Au moins, cela ne va pas arriver avec l’eurosceptique le plus connu au parlement européen. « Wilders est à la fois pour la liberté de parole et veut interdire le Coran, c’est une la contradiction même » a indiqué Nigel Farage du parti britannique Ukip, qui est reconnu pour sa franchise.
Commentaire :
La formation d’une alliance des partis eurosceptiques est surtout vue en Allemagne avec prudence. Les partis comme le Front national ou le PVV de Wilders ne représentent que 5% aux élections, soient locaux, soit au Bundestag, soit pour le parlement européen. Mais, le ras-le-bol de la politique surtout concernant les institutions européennes se répand en Allemagne.

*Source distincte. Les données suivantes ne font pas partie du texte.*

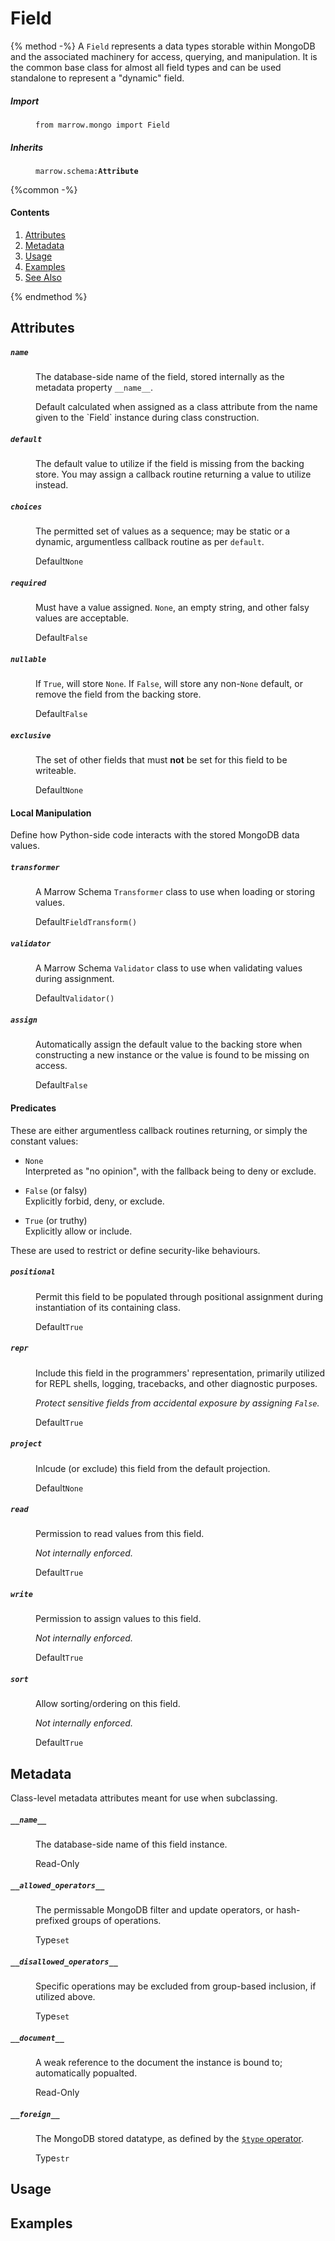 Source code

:# Field

{% method -%}
A `Field` represents a data types storable within MongoDB and the associated machinery for access, querying, and manipulation. It is the common base class for almost all field types and can be used standalone to represent a "dynamic" field.

<dl>
	<dt><h5>Import</h5></dt><dd><p><code>from marrow.mongo import Field</code></p></dd>
	<dt><h5>Inherits</h5></dt><dd><p><code>marrow.schema:<strong>Attribute</strong></code></p></dd>
</dl>

{%common -%}

#### Contents

1. [Attributes](#attributes)
2. [Metadata](#metadata)
2. [Usage](#usage)
3. [Examples](#examples)
4. [See Also](#see-also)

{% endmethod %}


## Attributes

<dl>
	<dt><h5><code>name</code></h5></dt><dd>
		<p>The database-side name of the field, stored internally as the metadata property <code>__name__</code>.</p>
		<p>Default calculated when assigned as a class attribute from the name given to the `Field` instance during class construction.</p>
	</dd><dt><h5><code>default</code></h5></dt><dd>
		<p>The default value to utilize if the field is missing from the backing store. You may assign a callback routine returning a value to utilize instead.</p>
	</dd><dt><h5><code>choices</code></h5></dt><dd>
		<p>The permitted set of values as a sequence; may be static or a dynamic, argumentless callback routine as per <code>default</code>.</p>
		<p><label>Default</label><code>None</code></p>
	</dd><dt><h5><code>required</code></h5></dt><dd>
		<p>Must have a value assigned. <code>None</code>, an empty string, and other falsy values are acceptable.</p>
		<p><label>Default</label><code>False</code></p>
	</dd><dt><h5><code>nullable</code></h5></dt><dd>
		<p>If <code>True</code>, will store <code>None</code>. If <code>False</code>, will store any non-<code>None</code> default, or remove the field from the backing store.</p>
		<p><label>Default</label><code>False</code></p>
	</dd><dt><h5><code>exclusive</code></h5></dt><dd>
		<p>The set of other fields that must <strong>not</strong> be set for this field to be writeable.</p>
		<p><label>Default</label><code>None</code></p>
	</dd>
</dl>


#### Local Manipulation

Define how Python-side code interacts with the stored MongoDB data values.

<dl>
	<dt><h5><code>transformer</code></h5></dt><dd>
		<p>A Marrow Schema <code>Transformer</code> class to use when loading or storing values.</p>
		<p><label>Default</label><code>FieldTransform()</code></p>
	</dd><dt><h5><code>validator</code></h5></dt><dd>
		<p>A Marrow Schema <code>Validator</code> class to use when validating values during assignment.</p>
		<p><label>Default</label><code>Validator()</code></p>
	</dd><dt><h5><code>assign</code></h5></dt><dd>
		<p>Automatically assign the default value to the backing store when constructing a new instance or the value is found to be missing on access.</p>
		<p><label>Default</label><code>False</code></p>
	</dd>
</dl>


#### Predicates

These are either argumentless callback routines returning, or simply the constant values:

* `None`  
  Interpreted as "no opinion", with the fallback being to deny or exclude.

* `False` (or falsy)  
  Explicitly forbid, deny, or exclude.

* `True` (or truthy)  
  Explicitly allow or include.

These are used to restrict or define security-like behaviours.

<dl>
	<dt><h5><code>positional</code></h5></dt><dd>
		<p>Permit this field to be populated through positional assignment during instantiation of its containing class.</p>
		<p><label>Default</label><code>True</code></p>
	</dd><dt><h5><code>repr</code></h5></dt><dd>
		<p>Include this field in the programmers' representation, primarily utilized for REPL shells, logging, tracebacks, and other diagnostic purposes.</p>
		<p><em>Protect sensitive fields from accidental exposure by assigning <code>False</code>.</em></p>
		<p><label>Default</label><code>True</code></p>
	</dd><dt><h5><code>project</code></h5></dt><dd>
		<p>Inlcude (or exclude) this field from the default projection.</p>
		<p><label>Default</label><code>None</code></p>
	</dd><dt><h5><code>read</code></h5></dt><dd>
		<p>Permission to read values from this field.</p>
		<p><em>Not internally enforced.</em></p>
		<p><label>Default</label><code>True</code></p>
	</dd><dt><h5><code>write</code></h5></dt><dd>
		<p>Permission to assign values to this field.</p>
		<p><em>Not internally enforced.</em></p>
		<p><label>Default</label><code>True</code></p>
	</dd><dt><h5><code>sort</code></h5></dt><dd>
		<p>Allow sorting/ordering on this field.</p>
		<p><em>Not internally enforced.</em></p>
		<p><label>Default</label><code>True</code></p>
	</dd>
</dl>


## Metadata

Class-level metadata attributes meant for use when subclassing.

<dl>
	<dt><h5><code>__name__</code></h5></dt><dd>
		<p>The database-side name of this field instance.</p>
		<p><label>Read-Only</label></p>
	</dd><dt><h5><code>__allowed_operators__</code></h5></dt><dd>
		<p>The permissable MongoDB filter and update operators, or hash-prefixed groups of operations.</p>
		<p><label>Type</label><code>set</code></p>
	</dd><dt><h5><code>__disallowed_operators__</code></h5></dt><dd>
		<p>Specific operations may be excluded from group-based inclusion, if utilized above.</p>
		<p><label>Type</label><code>set</code></p>
	</dd><dt><h5><code>__document__</code></h5></dt><dd>
		<p>A weak reference to the document the instance is bound to; automatically popualted.</p>
		<p><label>Read-Only</label></p>
	</dd><dt><h5><code>__foreign__</code></h5></dt><dd>
		<p>The MongoDB stored datatype, as defined by the <a href="https://docs.mongodb.com/manual/reference/operator/query/type/#available-types"><code>$type</code> operator</a>.</p>
		<p><label>Type</label><code>str</code></p>
	</dd>
</dl>


## Usage



## Examples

Le résultat était que même le parti « Alternative für Deutschland », qui est aussi considéré comme eurosceptique, a également eu en dessous de 5% dans les élections au Bundestag en septembre 2013. Pour beaucoup de gens, Bruxelles est loin et ils ne voient pas comment influencer la politique européenne ou alors ils voient que les initiatives de Bruxelles contrôlent trop la vie quotidienne et que Bruxelles empiète également sur la souveraineté nationale. Néanmoins, un succès comme les partis de Le Pen ou Wilders ont connu n’est pas encore envisageable en Allemagne. C’est aussi pourquoi la presse allemande est plutôt critique par rapport à ce sujet. Malgré tout, un développement de la politique européenne vers le populisme de droite reste quand même un sujet d’inquiétude pour toute l’Europe.